Le gouvernement veut supprimer les 42 régimes spéciaux, mais il promet des dérogations pour certaines professions, comme les policiers. Il prévoit de créer un système de retraite par points, et affirme également que les pensions ne baisseront pas, mais on ignore comment sera fixée chaque année la valeur du point permettant de calculer la retraite. La date d’entrée en vigueur de la réforme n’est pas non plus connue. « Notre dispositif n’est pas encore au point », a reconnu ce jeudi Gilles Le Gendre, chef de file des députés La République en marche, sur LCI, ajoutant que la négociation avec les partenaires sociaux « a obligé à évoquer plusieurs hypothèses qui ont entretenu un flou ».

« On n’a pas de texte, on ne peut pas en dire plus »

« C’est sûr que le fait de pas avoir de texte ou de mesure claire, ça ne nous aide pas, surtout vis-à-vis de certains publics, comme les enseignants », reconnaît-on à Bercy, avant de dédouaner la majorité : « si on se retrouve dans cette situation, c’est parce qu’après les " gilets jaunes ", on a opté pour un deuxième acte du quinquennat avec plus d’écoute, de concertation… Maintenant, il faut qu’on dise aux Français ce qu’on va faire, mais on n’a pas de texte… Donc on ne peut pas en dire plus ».

Il faut pourtant « occuper le terrain médiatique, pour rassurer, et pour toucher le plus de Français possible », poursuit-on dans ce cabinet ministériel.
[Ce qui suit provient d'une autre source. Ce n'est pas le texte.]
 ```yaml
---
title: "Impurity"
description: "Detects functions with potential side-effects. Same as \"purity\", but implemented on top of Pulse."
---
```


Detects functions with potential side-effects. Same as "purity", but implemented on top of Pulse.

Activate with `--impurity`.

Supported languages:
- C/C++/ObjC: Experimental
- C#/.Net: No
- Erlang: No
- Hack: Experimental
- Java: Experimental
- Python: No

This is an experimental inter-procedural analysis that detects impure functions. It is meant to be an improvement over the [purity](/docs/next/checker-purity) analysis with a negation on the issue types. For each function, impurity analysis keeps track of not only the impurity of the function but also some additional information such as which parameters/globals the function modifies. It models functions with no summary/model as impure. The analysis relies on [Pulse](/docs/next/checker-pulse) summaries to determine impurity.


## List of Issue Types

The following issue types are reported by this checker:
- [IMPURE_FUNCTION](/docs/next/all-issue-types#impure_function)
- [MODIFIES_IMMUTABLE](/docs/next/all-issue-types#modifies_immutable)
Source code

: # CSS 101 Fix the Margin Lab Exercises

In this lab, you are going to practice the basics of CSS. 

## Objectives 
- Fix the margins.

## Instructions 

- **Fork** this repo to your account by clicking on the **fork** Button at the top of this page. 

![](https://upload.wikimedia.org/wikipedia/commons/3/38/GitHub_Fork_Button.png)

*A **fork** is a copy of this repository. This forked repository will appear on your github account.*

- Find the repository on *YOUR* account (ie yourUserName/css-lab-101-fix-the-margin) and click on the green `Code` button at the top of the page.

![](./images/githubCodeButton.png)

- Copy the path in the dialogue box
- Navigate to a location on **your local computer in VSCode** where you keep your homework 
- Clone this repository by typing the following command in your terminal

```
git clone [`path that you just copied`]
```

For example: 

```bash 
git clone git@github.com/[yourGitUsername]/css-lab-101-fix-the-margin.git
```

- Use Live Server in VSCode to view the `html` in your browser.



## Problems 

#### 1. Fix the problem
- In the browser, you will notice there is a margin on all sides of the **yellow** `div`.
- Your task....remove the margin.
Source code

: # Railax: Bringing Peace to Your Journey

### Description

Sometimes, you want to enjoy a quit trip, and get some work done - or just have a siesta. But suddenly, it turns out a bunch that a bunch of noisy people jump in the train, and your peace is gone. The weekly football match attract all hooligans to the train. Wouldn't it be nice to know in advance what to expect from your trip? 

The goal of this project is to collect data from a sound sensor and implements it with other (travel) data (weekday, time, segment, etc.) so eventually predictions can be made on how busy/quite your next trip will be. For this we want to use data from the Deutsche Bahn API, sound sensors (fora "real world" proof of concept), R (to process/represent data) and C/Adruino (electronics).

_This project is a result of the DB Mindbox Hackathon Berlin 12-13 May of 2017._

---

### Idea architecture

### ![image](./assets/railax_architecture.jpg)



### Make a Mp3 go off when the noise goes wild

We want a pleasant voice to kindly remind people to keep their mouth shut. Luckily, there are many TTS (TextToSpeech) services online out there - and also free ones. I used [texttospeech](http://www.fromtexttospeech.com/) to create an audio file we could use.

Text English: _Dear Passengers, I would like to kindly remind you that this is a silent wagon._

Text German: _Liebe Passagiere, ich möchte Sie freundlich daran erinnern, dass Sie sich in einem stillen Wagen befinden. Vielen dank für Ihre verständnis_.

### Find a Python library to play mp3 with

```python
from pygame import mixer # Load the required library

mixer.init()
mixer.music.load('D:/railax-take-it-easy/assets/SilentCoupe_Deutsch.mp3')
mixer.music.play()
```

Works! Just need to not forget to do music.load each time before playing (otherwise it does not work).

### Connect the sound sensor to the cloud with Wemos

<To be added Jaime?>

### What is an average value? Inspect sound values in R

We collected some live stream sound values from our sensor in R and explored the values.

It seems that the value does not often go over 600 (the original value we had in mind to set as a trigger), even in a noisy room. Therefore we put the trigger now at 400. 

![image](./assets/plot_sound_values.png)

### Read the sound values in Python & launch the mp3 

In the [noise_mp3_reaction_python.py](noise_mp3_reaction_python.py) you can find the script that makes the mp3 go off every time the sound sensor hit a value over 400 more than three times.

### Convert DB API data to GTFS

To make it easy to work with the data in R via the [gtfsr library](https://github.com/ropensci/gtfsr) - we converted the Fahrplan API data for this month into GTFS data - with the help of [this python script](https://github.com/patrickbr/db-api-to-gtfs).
La consigne a été passée à l’ensemble du gouvernement. Ce jeudi soir, le ministre des Comptes publics, Gérald Darmanin, et la porte-parole du gouvernement, Sibeth Ndiaye, participeront à l’émission Vous avez la parole, sur France 2. Le parti présidentiel a fait imprimer et distribuer un tract vantant la réforme, selon Le Figaro. Sur les réseaux sociaux, certains députés LREM ont opté pour la contre-attaque, en dénonçant les « fake news » des opposants au projet.

« Le gouvernement est obligé de communiquer »

« La majorité communique beaucoup. Par exemple, Jean-Paul Delevoye est surexposé. Et en même temps, elle ne peut pas communiquer en étant trop explicite, c’est compliqué, observe Alexandre Eyries, enseignant-chercheur en Sciences de l’Information et de la Communication à l’Université de Bourgogne-Franche-Comté. C’est une communication de crise sans crise, et prophylactique (pour prévenir une maladie) : on ne sait rien mais on est obligé de communiquer, alors on parle sur du vide ».

C’est une « erreur absolue » selon Philippe Maarek, professeur à l’Université Paris Est Créteil, spécialisé en communication politique. « Depuis septembre, on sait qu’il y aura une grève le 5 décembre, or le gouvernement n’a rien annoncé entre-temps. Non seulement il n’a rien réussi à dire sur le contenu du texte, mais il y a un problème de clarté et de lisibilité, à cause des incohérences entre les discours tenus par Emmanuel Macron, Edouard Philippe et Jean-Paul Delevoye, sur la clause du grand-père, par exemple, ou sur la durée de cotisation ».

Cette communication floue « laisse l’impression que la situation n’est pas totalement maîtrisée », poursuit Alexandre Eyries, et « facilite le travail des détracteurs de la réforme ». L’argument de la confusion est en effet souvent utilisé, par les syndicats ou les opposants de droite comme de gauche. Dans moins d’une semaine, le Premier ministre devrait en dire plus sur la réforme. Et peut-être dissiper ces critiques.